\section{Discussion}
\label{sec:discussion}


Our work has identified two broad classes of trained models (which comprise 31\% and 69\% of our sample, respectively): models for which the MSP is apparently an already optimal confidence estimator, in the sense that is not improvable by any of the post-hoc methods we evaluated; and models for which the MSP is suboptimal, in which case all of the best methods evaluated produce highly correlated gains.
As a consequence, a few questions naturally arise.

\textbf{Why is the MSP such a strong baseline in many cases but easily improvable in many others?}
As mentioned in Section~\ref{section:confidence-estimation}, the MSP is the optimal confidence estimator if the softmax output provides the exact class-posterior distribution. While this is obviously not the case in general, \textit{if the model is designed and trained to estimate this posterior}, e.g., by minimizing the NLL, then it is unlikely that a better estimate can be found by simple post-hoc optimization. For instance, the optimal temperature parameter could be easily learned during training and, more generally, any beneficial logit transformation would already be made part of the model architecture to maximize performance. However, modern deep learning classifiers are often trained and tuned with the goal of maximizing validation accuracy rather than validation NLL, resulting in overfitting of the latter. Indeed, this was the explanation offered in \cite{guo_calibration_2017} for the emergence of overconfidence which motivated their proposal of TS. Similarly, \cite{wei_mitigating_2022} identified a specific mechanism that could cause this overconfidence, namely, an increasing magnitude of logits during training, which motivated their proposal of logit normalization (see Appendix~\ref{appendix:logit-norm} for more details).
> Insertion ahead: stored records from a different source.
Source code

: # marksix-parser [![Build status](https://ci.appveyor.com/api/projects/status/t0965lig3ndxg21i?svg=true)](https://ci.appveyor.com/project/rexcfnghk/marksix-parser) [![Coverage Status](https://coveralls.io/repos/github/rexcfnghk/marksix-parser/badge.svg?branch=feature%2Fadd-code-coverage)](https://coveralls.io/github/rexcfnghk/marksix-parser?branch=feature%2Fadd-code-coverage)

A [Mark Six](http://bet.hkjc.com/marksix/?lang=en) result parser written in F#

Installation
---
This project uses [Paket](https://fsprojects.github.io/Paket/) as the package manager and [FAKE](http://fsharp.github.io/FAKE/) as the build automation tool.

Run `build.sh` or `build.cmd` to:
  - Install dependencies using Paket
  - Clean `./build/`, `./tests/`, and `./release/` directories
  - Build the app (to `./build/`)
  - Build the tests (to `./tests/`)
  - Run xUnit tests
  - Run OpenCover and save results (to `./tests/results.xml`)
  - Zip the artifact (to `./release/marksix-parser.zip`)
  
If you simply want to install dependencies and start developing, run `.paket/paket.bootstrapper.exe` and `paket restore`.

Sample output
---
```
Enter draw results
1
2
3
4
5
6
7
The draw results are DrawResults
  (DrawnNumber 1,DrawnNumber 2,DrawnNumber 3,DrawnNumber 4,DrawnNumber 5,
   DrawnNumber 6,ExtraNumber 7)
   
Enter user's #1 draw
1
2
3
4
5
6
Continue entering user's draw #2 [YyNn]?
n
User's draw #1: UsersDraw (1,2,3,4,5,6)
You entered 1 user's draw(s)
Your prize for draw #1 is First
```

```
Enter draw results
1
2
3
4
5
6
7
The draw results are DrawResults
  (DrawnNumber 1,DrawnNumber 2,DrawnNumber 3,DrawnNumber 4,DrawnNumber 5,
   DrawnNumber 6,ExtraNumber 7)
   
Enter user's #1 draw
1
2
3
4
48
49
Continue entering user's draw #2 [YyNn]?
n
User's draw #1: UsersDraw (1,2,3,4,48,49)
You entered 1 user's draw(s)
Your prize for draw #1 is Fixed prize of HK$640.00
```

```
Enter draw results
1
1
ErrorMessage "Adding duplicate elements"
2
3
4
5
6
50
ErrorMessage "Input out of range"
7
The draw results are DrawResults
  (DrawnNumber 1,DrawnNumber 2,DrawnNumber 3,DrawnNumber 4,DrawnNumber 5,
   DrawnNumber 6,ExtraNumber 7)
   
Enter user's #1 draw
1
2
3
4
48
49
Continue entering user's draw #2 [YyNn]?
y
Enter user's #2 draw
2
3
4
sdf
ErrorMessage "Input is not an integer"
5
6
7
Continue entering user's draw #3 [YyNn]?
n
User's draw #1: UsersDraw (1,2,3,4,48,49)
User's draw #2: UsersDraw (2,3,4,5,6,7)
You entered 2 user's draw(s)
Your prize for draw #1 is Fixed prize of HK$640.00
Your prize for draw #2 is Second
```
Thus, overconfidence could be the main cause of poor selective classification performance and simple post-hoc tuning could be able to easily improve it. While our results clearly prove this second hypothesis, they actually \textit{disprove} the first, as shown below.

\textbf{What is the cause of poor selective classification performance?}
According to our experiments in Appendix~\ref{appendix:investigation}, models that produce highly confident MSPs tend to have better confidence estimators (in terms of NAURC), while models whose MSP distribution is more balanced tend to be easily improvable by post-hoc optimization---which, in turn, makes the resulting confidence estimator concentrated on highly confident values. In other words, overconfidence is not necessarily a problem for selective classification, but underconfidence may be. 
%While the cause of this underconfidence is yet to be identified, 
While the root causes of this underconfidence are currently under investigation, some natural suspects are techniques that create soft labels, such as label smoothing \citep{szegedy2016rethinking} and mixup augmentation \citep{zhang2017mixup}, which are present in modern training recipes
%\footnote{https://pytorch.org/blog/how-to-train-state-of-the-art-models-using-torchvision-latest-primitives/} 
and have already been shown in \citep{zhu_rethinking_2023} to be harmful for misclassification detection. In any case,
our results reinforce the observations in previous works \citep{zhu_rethinking_2023, galil_what_2023} that---except in the special case where an ideal probabilistic model can be found---calibration and selective classification are distinct problems and optimizing one may harm the other. In particular, the method with best calibration performance (TS-NLL) achieves only small gains in NAURC, while the method with highest NAURC gains that still deliver probabilities (MSP-pNorm) does not significantly improve calibration and sometimes harms it.

\textbf{Why are the gains of all methods highly correlated? Why does post-hoc logit normalization improve performance at all?}
One particular case of underconfidence is when the model incorrectly attributes too much posterior probability mass to the least probable classes (e.g., when all classes except the predicted one have the same probability). In this case,  LogitsMargin, which effectively disregards all logits except the highest two, may be a better confidence estimator. However, as shown in Appendix~\ref{appendix:logit-norm}, MSP-TS with small $T$ approximates LogitsMargin, while MaxLogit-pNorm with $p=1/T$ is closely related to the MSP-TS. Thus, all methods combat underconfidence in a similar way by focus on the largest logits and therefore give highly correlated gains. Moreover, this explains why using a sufficiently large $p$ is essential in post-hoc $p$-norm logit normalization.
%
On the other hand, as also shown in Appendix~\ref{appendix:logit-norm}, due to its unique characteristics, MaxLogit-pNorm is even more effective than MSP-TS in combatting this particular form of underconfidence, since it can effectively discard the smallest, least reliable logits without penalizing largest ones.